However, it was during this Dark Age that the roots of the future anti-Chu Hsi "Enlightenment" took firm root. Many scholars reacted to the collapse by turning inward, returning to a Taoist identification with "pure nature" separate from reason, or to Zen Buddhist self-reflection and rejection of physical reality altogether. There emerged a new school of art which coincided with a philosophical school that had begun with the teachings of a contemporary of Chu Hsi, Lu Hsiang-shan, whose work developed a significant following only in later centuries. Lu had rejected Chu's concept of Universal Principle, insisting that only self-knowledge was necessary for enlightenment, rather than the scientific investigation of the Principle in all of nature. Lu's ideas were to be picked up by Wang Yang-ming in the fifteenth century, as we shall see.

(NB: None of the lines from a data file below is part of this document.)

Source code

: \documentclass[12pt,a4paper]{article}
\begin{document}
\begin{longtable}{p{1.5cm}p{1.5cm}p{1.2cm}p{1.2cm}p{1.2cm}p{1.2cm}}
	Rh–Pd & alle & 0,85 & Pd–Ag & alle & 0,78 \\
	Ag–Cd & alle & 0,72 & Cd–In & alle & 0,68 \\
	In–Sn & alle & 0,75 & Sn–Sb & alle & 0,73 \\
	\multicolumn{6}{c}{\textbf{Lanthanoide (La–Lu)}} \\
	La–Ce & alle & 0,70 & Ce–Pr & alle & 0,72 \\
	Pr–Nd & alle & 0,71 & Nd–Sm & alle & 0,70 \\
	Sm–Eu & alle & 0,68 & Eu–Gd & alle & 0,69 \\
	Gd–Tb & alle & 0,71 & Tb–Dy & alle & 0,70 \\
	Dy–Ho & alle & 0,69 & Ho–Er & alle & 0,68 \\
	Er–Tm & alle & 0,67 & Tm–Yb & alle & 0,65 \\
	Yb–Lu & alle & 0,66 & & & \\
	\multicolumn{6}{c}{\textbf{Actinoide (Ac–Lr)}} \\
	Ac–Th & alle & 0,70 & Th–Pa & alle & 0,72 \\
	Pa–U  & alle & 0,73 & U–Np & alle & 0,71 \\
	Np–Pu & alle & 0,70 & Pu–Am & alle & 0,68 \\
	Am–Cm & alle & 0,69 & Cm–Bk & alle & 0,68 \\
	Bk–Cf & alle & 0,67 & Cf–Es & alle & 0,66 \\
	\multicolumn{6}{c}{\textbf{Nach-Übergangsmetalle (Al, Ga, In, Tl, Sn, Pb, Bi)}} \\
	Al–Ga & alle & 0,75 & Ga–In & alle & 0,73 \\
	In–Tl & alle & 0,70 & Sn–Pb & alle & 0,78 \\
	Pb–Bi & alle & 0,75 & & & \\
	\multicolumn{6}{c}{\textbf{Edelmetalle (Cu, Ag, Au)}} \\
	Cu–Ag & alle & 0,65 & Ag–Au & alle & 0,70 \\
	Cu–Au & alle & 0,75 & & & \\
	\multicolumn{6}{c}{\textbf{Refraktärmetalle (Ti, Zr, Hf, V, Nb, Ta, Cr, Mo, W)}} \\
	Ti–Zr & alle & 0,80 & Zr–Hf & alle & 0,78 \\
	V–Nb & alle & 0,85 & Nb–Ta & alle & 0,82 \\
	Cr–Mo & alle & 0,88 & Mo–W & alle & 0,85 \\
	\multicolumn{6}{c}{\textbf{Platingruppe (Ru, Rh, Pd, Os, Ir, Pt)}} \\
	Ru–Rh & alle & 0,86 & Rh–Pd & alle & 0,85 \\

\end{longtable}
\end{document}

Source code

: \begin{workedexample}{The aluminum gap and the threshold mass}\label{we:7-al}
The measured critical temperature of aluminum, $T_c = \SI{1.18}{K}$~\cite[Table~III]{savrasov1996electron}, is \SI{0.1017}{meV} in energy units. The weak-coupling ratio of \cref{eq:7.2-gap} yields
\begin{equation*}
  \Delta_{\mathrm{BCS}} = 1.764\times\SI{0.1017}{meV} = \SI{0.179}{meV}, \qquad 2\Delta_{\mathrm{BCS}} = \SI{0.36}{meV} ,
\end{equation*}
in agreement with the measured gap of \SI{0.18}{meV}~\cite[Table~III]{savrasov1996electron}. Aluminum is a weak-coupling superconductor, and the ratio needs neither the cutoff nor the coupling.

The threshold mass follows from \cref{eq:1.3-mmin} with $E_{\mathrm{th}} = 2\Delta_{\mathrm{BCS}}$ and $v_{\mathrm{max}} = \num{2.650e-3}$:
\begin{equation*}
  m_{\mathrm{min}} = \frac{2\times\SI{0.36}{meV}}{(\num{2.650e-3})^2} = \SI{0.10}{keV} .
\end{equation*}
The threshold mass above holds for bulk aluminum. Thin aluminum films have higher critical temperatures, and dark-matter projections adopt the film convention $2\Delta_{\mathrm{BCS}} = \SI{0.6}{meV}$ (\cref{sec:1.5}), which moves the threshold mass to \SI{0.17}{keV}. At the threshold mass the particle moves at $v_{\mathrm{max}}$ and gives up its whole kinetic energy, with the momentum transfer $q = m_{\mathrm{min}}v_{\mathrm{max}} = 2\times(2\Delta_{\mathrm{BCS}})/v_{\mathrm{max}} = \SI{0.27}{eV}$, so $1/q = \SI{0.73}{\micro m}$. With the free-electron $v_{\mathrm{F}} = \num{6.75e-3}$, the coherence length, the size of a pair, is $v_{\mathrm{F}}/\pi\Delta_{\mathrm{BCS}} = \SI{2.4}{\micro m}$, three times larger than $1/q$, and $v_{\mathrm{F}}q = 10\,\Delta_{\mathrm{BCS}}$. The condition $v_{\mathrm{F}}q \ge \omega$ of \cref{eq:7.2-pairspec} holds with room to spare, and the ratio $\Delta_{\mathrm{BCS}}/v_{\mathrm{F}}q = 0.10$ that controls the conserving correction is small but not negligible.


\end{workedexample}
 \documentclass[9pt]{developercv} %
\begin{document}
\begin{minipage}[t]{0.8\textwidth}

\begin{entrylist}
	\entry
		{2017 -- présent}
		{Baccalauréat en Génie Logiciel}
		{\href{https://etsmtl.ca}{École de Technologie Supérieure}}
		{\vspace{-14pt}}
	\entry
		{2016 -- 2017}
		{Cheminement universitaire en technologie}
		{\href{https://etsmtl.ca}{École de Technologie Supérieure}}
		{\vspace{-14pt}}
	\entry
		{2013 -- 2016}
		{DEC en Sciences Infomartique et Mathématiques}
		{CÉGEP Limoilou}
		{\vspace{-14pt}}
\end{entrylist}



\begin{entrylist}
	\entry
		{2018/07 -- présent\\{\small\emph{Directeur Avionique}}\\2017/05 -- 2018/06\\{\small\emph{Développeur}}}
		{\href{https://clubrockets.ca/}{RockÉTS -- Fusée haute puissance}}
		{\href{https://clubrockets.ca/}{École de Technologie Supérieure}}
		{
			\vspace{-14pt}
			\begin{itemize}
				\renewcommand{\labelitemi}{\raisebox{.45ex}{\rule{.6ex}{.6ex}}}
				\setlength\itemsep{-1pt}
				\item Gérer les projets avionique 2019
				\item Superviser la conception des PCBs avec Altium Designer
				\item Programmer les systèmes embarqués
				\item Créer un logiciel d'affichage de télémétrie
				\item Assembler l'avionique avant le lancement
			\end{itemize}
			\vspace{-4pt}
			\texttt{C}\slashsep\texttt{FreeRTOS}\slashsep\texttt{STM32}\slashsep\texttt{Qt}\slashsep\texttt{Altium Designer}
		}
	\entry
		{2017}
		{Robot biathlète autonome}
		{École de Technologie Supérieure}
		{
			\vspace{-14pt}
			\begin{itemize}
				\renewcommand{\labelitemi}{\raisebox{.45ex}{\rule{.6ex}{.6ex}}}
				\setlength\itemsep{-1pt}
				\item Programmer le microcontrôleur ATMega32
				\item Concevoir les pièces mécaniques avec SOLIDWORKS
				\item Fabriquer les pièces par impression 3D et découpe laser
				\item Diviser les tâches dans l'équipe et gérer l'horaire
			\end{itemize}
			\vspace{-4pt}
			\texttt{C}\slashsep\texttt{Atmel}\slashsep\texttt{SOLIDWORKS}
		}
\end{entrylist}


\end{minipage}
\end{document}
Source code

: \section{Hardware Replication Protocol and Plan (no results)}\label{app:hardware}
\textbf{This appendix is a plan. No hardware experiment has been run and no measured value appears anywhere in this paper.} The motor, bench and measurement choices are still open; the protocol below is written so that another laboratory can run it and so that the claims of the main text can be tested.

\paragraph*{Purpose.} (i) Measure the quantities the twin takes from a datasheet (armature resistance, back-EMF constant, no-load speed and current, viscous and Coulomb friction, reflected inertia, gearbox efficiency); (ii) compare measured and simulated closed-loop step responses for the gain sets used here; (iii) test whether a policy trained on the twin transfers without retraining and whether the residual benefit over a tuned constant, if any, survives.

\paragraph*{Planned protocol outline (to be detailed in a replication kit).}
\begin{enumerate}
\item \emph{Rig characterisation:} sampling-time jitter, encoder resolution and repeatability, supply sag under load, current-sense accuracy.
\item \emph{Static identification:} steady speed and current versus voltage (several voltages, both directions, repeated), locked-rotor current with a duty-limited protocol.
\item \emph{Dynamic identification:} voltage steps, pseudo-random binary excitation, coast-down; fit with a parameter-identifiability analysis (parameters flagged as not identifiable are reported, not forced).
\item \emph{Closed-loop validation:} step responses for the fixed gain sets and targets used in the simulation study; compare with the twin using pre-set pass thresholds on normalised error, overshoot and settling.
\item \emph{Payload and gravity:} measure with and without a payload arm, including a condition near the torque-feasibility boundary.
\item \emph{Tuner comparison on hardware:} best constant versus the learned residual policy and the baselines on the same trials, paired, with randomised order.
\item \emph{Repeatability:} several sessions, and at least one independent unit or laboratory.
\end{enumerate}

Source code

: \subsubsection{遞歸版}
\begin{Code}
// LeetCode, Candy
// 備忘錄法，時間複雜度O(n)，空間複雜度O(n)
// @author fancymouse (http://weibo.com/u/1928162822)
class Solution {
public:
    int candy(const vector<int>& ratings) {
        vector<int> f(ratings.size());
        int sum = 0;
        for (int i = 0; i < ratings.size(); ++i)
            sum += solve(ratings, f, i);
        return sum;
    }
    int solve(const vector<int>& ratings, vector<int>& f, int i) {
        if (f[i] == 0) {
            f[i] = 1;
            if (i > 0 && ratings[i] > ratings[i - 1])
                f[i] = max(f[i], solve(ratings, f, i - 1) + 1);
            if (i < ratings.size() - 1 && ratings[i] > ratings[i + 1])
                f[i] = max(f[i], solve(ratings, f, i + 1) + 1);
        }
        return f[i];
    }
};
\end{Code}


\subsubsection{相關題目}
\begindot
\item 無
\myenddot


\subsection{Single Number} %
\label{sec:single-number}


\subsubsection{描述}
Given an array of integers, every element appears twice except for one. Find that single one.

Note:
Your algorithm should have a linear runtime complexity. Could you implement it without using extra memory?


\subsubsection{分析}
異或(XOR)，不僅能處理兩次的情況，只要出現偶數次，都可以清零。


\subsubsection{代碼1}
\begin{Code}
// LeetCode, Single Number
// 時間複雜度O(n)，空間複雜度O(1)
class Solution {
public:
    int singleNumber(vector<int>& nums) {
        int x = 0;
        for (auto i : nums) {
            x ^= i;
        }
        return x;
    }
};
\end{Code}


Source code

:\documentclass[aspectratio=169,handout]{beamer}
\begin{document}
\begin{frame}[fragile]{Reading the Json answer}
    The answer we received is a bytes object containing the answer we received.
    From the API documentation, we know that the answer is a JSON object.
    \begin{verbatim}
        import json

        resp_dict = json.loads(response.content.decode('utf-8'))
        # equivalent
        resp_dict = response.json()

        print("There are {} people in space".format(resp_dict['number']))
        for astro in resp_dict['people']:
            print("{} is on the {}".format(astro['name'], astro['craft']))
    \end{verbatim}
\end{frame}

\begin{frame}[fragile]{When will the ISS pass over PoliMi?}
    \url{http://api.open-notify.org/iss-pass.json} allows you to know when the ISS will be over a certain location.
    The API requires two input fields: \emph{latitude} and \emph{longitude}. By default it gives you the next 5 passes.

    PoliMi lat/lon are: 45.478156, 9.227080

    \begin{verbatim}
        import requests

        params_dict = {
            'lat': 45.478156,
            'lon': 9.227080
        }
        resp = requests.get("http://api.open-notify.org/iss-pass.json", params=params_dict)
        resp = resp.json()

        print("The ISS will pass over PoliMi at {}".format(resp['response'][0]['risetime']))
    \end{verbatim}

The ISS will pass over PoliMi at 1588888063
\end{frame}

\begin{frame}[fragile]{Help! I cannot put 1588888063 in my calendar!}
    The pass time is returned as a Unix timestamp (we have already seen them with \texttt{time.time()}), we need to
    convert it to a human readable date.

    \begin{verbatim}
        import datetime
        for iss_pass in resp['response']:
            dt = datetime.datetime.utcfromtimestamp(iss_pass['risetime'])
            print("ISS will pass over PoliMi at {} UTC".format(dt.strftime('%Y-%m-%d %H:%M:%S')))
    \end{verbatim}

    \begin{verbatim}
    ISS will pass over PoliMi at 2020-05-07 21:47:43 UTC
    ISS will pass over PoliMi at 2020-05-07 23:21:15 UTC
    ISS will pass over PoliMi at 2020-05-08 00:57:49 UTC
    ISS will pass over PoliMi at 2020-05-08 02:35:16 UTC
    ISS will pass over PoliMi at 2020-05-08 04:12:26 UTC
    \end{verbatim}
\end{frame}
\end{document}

During the Mongol reign, this philosophical reaction was matched by a degeneration in art. Professor Max Loehr described it as follows: Sung painting was "the last word in objective and highly differentiated images of the visible world, (with) an almost scientific character." During the Mongol period, however, although government sponsorship of artistic schools was maintained, the art became "a subjective, introspective, expressionistic, or intellectualized art, ... no longer concerned with the image of nature or external reality." The task of the artists was not that demanded by the Neo-Confucianists, to convey ideas through means yet more powerful than verbal expression, but became one of anarchistic expression of feelings devoid of moral judgment, and without any pedagogical intent. (See "Circa 1492: A deeper look at Asian Art," EIR, 1/12/92.)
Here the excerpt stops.